Dahası, Hindistan'ın farklı bölgelerinin dilleri ve kültürleri farklıdır, bu nedenle ülkede herhangi bir uyum yoktur ve hatta sosyal çatışmalar nedeniyle sık sık isyanlar patlak verir. Bu nedenle, Hindistan hükümetinin insanların dikkatini çekmek ve ulusal duyguları harekete geçirmek için bir katarsise ihtiyacı var Hindistan'ın komşuları Çin ve Pakistan hedef ülkeler haline geldi.

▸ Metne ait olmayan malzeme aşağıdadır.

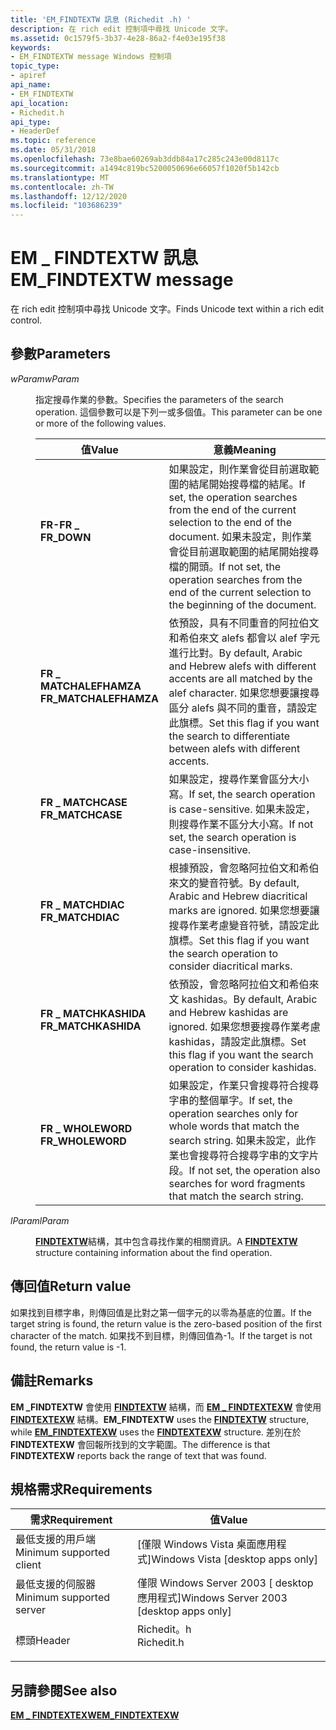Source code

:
 ```yaml
---
title: 'EM_FINDTEXTW 訊息 (Richedit .h) '
description: 在 rich edit 控制項中尋找 Unicode 文字。
ms.assetid: 0c1579f5-3b37-4e28-86a2-f4e03e195f38
keywords:
- EM_FINDTEXTW message Windows 控制項
topic_type:
- apiref
api_name:
- EM_FINDTEXTW
api_location:
- Richedit.h
api_type:
- HeaderDef
ms.topic: reference
ms.date: 05/31/2018
ms.openlocfilehash: 73e8bae60269ab3ddb84a17c285c243e00d8117c
ms.sourcegitcommit: a1494c819bc5200050696e66057f1020f5b142cb
ms.translationtype: MT
ms.contentlocale: zh-TW
ms.lasthandoff: 12/12/2020
ms.locfileid: "103686239"
---
```

# <a name="em_findtextw-message"></a><span data-ttu-id="101ae-104">EM \_ FINDTEXTW 訊息</span><span class="sxs-lookup"><span data-stu-id="101ae-104">EM\_FINDTEXTW message</span></span>

<span data-ttu-id="101ae-105">在 rich edit 控制項中尋找 Unicode 文字。</span><span class="sxs-lookup"><span data-stu-id="101ae-105">Finds Unicode text within a rich edit control.</span></span>

## <a name="parameters"></a><span data-ttu-id="101ae-106">參數</span><span class="sxs-lookup"><span data-stu-id="101ae-106">Parameters</span></span>

<dl> <dt>

<span data-ttu-id="101ae-107">*wParam*</span><span class="sxs-lookup"><span data-stu-id="101ae-107">*wParam*</span></span> 
</dt> <dd>

<span data-ttu-id="101ae-108">指定搜尋作業的參數。</span><span class="sxs-lookup"><span data-stu-id="101ae-108">Specifies the parameters of the search operation.</span></span> <span data-ttu-id="101ae-109">這個參數可以是下列一或多個值。</span><span class="sxs-lookup"><span data-stu-id="101ae-109">This parameter can be one or more of the following values.</span></span>



| <span data-ttu-id="101ae-110">值</span><span class="sxs-lookup"><span data-stu-id="101ae-110">Value</span></span>                                                                                                                                                                     | <span data-ttu-id="101ae-111">意義</span><span class="sxs-lookup"><span data-stu-id="101ae-111">Meaning</span></span>                                                                                                                                                                                                                |
|---------------------------------------------------------------------------------------------------------------------------------------------------------------------------|------------------------------------------------------------------------------------------------------------------------------------------------------------------------------------------------------------------------|
| <span id="FR_DOWN"></span><span id="fr_down"></span><dl> <span data-ttu-id="101ae-112"><dt>**FR-FR \_**</dt></span><span class="sxs-lookup"><span data-stu-id="101ae-112"><dt>**FR\_DOWN**</dt></span></span> </dl>                               | <span data-ttu-id="101ae-113">如果設定，則作業會從目前選取範圍的結尾開始搜尋檔的結尾。</span><span class="sxs-lookup"><span data-stu-id="101ae-113">If set, the operation searches from the end of the current selection to the end of the document.</span></span> <span data-ttu-id="101ae-114">如果未設定，則作業會從目前選取範圍的結尾開始搜尋檔的開頭。</span><span class="sxs-lookup"><span data-stu-id="101ae-114">If not set, the operation searches from the end of the current selection to the beginning of the document.</span></span><br/> |
| <span id="FR_MATCHALEFHAMZA"></span><span id="fr_matchalefhamza"></span><dl> <span data-ttu-id="101ae-115"><dt>**FR \_ MATCHALEFHAMZA**</dt></span><span class="sxs-lookup"><span data-stu-id="101ae-115"><dt>**FR\_MATCHALEFHAMZA**</dt></span></span> </dl> | <span data-ttu-id="101ae-116">依預設，具有不同重音的阿拉伯文和希伯來文 alefs 都會以 alef 字元進行比對。</span><span class="sxs-lookup"><span data-stu-id="101ae-116">By default, Arabic and Hebrew alefs with different accents are all matched by the alef character.</span></span> <span data-ttu-id="101ae-117">如果您想要讓搜尋區分 alefs 與不同的重音，請設定此旗標。</span><span class="sxs-lookup"><span data-stu-id="101ae-117">Set this flag if you want the search to differentiate between alefs with different accents.</span></span><br/>               |
| <span id="FR_MATCHCASE"></span><span id="fr_matchcase"></span><dl> <span data-ttu-id="101ae-118"><dt>**FR \_ MATCHCASE**</dt></span><span class="sxs-lookup"><span data-stu-id="101ae-118"><dt>**FR\_MATCHCASE**</dt></span></span> </dl>                | <span data-ttu-id="101ae-119">如果設定，搜尋作業會區分大小寫。</span><span class="sxs-lookup"><span data-stu-id="101ae-119">If set, the search operation is case-sensitive.</span></span> <span data-ttu-id="101ae-120">如果未設定，則搜尋作業不區分大小寫。</span><span class="sxs-lookup"><span data-stu-id="101ae-120">If not set, the search operation is case-insensitive.</span></span><br/>                                                                                                       |
| <span id="FR_MATCHDIAC"></span><span id="fr_matchdiac"></span><dl> <span data-ttu-id="101ae-121"><dt>**FR \_ MATCHDIAC**</dt></span><span class="sxs-lookup"><span data-stu-id="101ae-121"><dt>**FR\_MATCHDIAC**</dt></span></span> </dl>                | <span data-ttu-id="101ae-122">根據預設，會忽略阿拉伯文和希伯來文的變音符號。</span><span class="sxs-lookup"><span data-stu-id="101ae-122">By default, Arabic and Hebrew diacritical marks are ignored.</span></span> <span data-ttu-id="101ae-123">如果您想要讓搜尋作業考慮變音符號，請設定此旗標。</span><span class="sxs-lookup"><span data-stu-id="101ae-123">Set this flag if you want the search operation to consider diacritical marks.</span></span><br/>                                                                  |
| <span id="FR_MATCHKASHIDA"></span><span id="fr_matchkashida"></span><dl> <span data-ttu-id="101ae-124"><dt>**FR \_ MATCHKASHIDA**</dt></span><span class="sxs-lookup"><span data-stu-id="101ae-124"><dt>**FR\_MATCHKASHIDA**</dt></span></span> </dl>       | <span data-ttu-id="101ae-125">依預設，會忽略阿拉伯文和希伯來文 kashidas。</span><span class="sxs-lookup"><span data-stu-id="101ae-125">By default, Arabic and Hebrew kashidas are ignored.</span></span> <span data-ttu-id="101ae-126">如果您想要搜尋作業考慮 kashidas，請設定此旗標。</span><span class="sxs-lookup"><span data-stu-id="101ae-126">Set this flag if you want the search operation to consider kashidas.</span></span><br/>                                                                                    |
| <span id="FR_WHOLEWORD"></span><span id="fr_wholeword"></span><dl> <span data-ttu-id="101ae-127"><dt>**FR \_ WHOLEWORD**</dt></span><span class="sxs-lookup"><span data-stu-id="101ae-127"><dt>**FR\_WHOLEWORD**</dt></span></span> </dl>                | <span data-ttu-id="101ae-128">如果設定，作業只會搜尋符合搜尋字串的整個單字。</span><span class="sxs-lookup"><span data-stu-id="101ae-128">If set, the operation searches only for whole words that match the search string.</span></span> <span data-ttu-id="101ae-129">如果未設定，此作業也會搜尋符合搜尋字串的文字片段。</span><span class="sxs-lookup"><span data-stu-id="101ae-129">If not set, the operation also searches for word fragments that match the search string.</span></span><br/>                                  |



 

</dd> <dt>

<span data-ttu-id="101ae-130">*lParam*</span><span class="sxs-lookup"><span data-stu-id="101ae-130">*lParam*</span></span> 
</dt> <dd>

<span data-ttu-id="101ae-131">[**FINDTEXTW**](/windows/win32/api/richedit/ns-richedit-findtexta)結構，其中包含尋找作業的相關資訊。</span><span class="sxs-lookup"><span data-stu-id="101ae-131">A [**FINDTEXTW**](/windows/win32/api/richedit/ns-richedit-findtexta) structure containing information about the find operation.</span></span>

</dd> </dl>

## <a name="return-value"></a><span data-ttu-id="101ae-132">傳回值</span><span class="sxs-lookup"><span data-stu-id="101ae-132">Return value</span></span>

<span data-ttu-id="101ae-133">如果找到目標字串，則傳回值是比對之第一個字元的以零為基底的位置。</span><span class="sxs-lookup"><span data-stu-id="101ae-133">If the target string is found, the return value is the zero-based position of the first character of the match.</span></span> <span data-ttu-id="101ae-134">如果找不到目標，則傳回值為-1。</span><span class="sxs-lookup"><span data-stu-id="101ae-134">If the target is not found, the return value is -1.</span></span>

## <a name="remarks"></a><span data-ttu-id="101ae-135">備註</span><span class="sxs-lookup"><span data-stu-id="101ae-135">Remarks</span></span>

<span data-ttu-id="101ae-136">**EM \_FINDTEXTW** 會使用 [**FINDTEXTW**](/windows/win32/api/richedit/ns-richedit-findtexta) 結構，而 [**EM \_ FINDTEXTEXW**](em-findtextexw.md) 會使用 [**FINDTEXTEXW**](/windows/desktop/api/Richedit/ns-richedit-findtextexa) 結構。</span><span class="sxs-lookup"><span data-stu-id="101ae-136">**EM\_FINDTEXTW** uses the [**FINDTEXTW**](/windows/win32/api/richedit/ns-richedit-findtexta) structure, while [**EM\_FINDTEXTEXW**](em-findtextexw.md) uses the [**FINDTEXTEXW**](/windows/desktop/api/Richedit/ns-richedit-findtextexa) structure.</span></span> <span data-ttu-id="101ae-137">差別在於 **FINDTEXTEXW** 會回報所找到的文字範圍。</span><span class="sxs-lookup"><span data-stu-id="101ae-137">The difference is that **FINDTEXTEXW** reports back the range of text that was found.</span></span>

## <a name="requirements"></a><span data-ttu-id="101ae-138">規格需求</span><span class="sxs-lookup"><span data-stu-id="101ae-138">Requirements</span></span>



| <span data-ttu-id="101ae-139">需求</span><span class="sxs-lookup"><span data-stu-id="101ae-139">Requirement</span></span> | <span data-ttu-id="101ae-140">值</span><span class="sxs-lookup"><span data-stu-id="101ae-140">Value</span></span> |
|-------------------------------------|---------------------------------------------------------------------------------------|
| <span data-ttu-id="101ae-141">最低支援的用戶端</span><span class="sxs-lookup"><span data-stu-id="101ae-141">Minimum supported client</span></span><br/> | <span data-ttu-id="101ae-142">\[僅限 Windows Vista 桌面應用程式\]</span><span class="sxs-lookup"><span data-stu-id="101ae-142">Windows Vista \[desktop apps only\]</span></span><br/>                                        |
| <span data-ttu-id="101ae-143">最低支援的伺服器</span><span class="sxs-lookup"><span data-stu-id="101ae-143">Minimum supported server</span></span><br/> | <span data-ttu-id="101ae-144">僅限 Windows Server 2003 \[ desktop 應用程式\]</span><span class="sxs-lookup"><span data-stu-id="101ae-144">Windows Server 2003 \[desktop apps only\]</span></span><br/>                                  |
| <span data-ttu-id="101ae-145">標頭</span><span class="sxs-lookup"><span data-stu-id="101ae-145">Header</span></span><br/>                   | <dl> <span data-ttu-id="101ae-146"><dt>Richedit。h</dt></span><span class="sxs-lookup"><span data-stu-id="101ae-146"><dt>Richedit.h</dt></span></span> </dl> |



## <a name="see-also"></a><span data-ttu-id="101ae-147">另請參閱</span><span class="sxs-lookup"><span data-stu-id="101ae-147">See also</span></span>

<dl> <dt>

[<span data-ttu-id="101ae-148">**EM \_ FINDTEXTEXW**</span><span class="sxs-lookup"><span data-stu-id="101ae-148">**EM\_FINDTEXTEXW**</span></span>](em-findtextexw.md)
</dt> </dl>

Kısa bir süre önce Hindistan Dışişleri Bakanı Su Jaishan, medyaya verdiği röportajda Çin-Hindistan ilişkileri hakkında bir açıklama yaptı. Jaishan Su, Çin ve Hindistan arasındaki ilişkinin birbirleri ve dünya için büyük önem taşıdığına inanıyor. Su Jiesheng, her iki tarafı da birbirlerinin çıkarlarını anlamak için ellerinden geleni yapmaya ve iki ülke arasındaki ilişkileri yerel barışı sürdürme temelinde kademeli olarak normalleştirmeye çağırdı. Jaishan Su, sınır anlaşmazlıkları ve ikili ilişkiler arasındaki çelişki içinde Çin ile ilişkilerde bir denge kurmanın kolay olmadığını ancak Hindistan'ın kesinlikle tutumuna sadık kalacağını, anahtarın Çin'in Hindistan'a daha fazla dikkat etmesini sağlamak olduğunu söyledi.
Hindistan Dışişleri Bakanı Su Jaishan'ın yaptığı açıklamalarla ilgili olarak Çin Dışişleri Bakanlığı sözcüsü Wang Wenbin, en büyük iki gelişmekte olan ülke ve yükselen ekonomi olarak Çin ve Hindistan'ın birlik ve işbirliğini güçlendirmesinin sadece iki ülkenin değil, dünyanın kalkınmasına da güçlü bir ivme kazandıracağını söyledi. Barış ve refah istikrar ve pozitif enerji ekler. İki taraf, farklılıklarının ihtilaf haline gelmemesi için ikili ilişkilerinde sınır konusunu her zaman doğru yere koymalıdır. Hindistan tarafı ile Çin'in yarı yolda bir araya gelerek ikili ilişkilerin genel durumunu müştereken korumak için somut adımlar atması umulmaktadır.
Çin ve Hindistan'ın kültürel olarak pek çok ortak yönleri olduğunu ve işbirliğini sağlamanın birçok açısı olduğunu kabul etmeliyim.Çin ve Hindistan defalarca çok taraflılığı ve serbest ticareti savundular. İki ülke aslında gerçek anlamda düşman değil. Asya'nın en güçlü iki gelişmekte olan ülkesi olarak, Çin ve Hindistan bölgesel barışı korumak için el ele verirse, bölgeye olan faydaları hesaplanamayacak.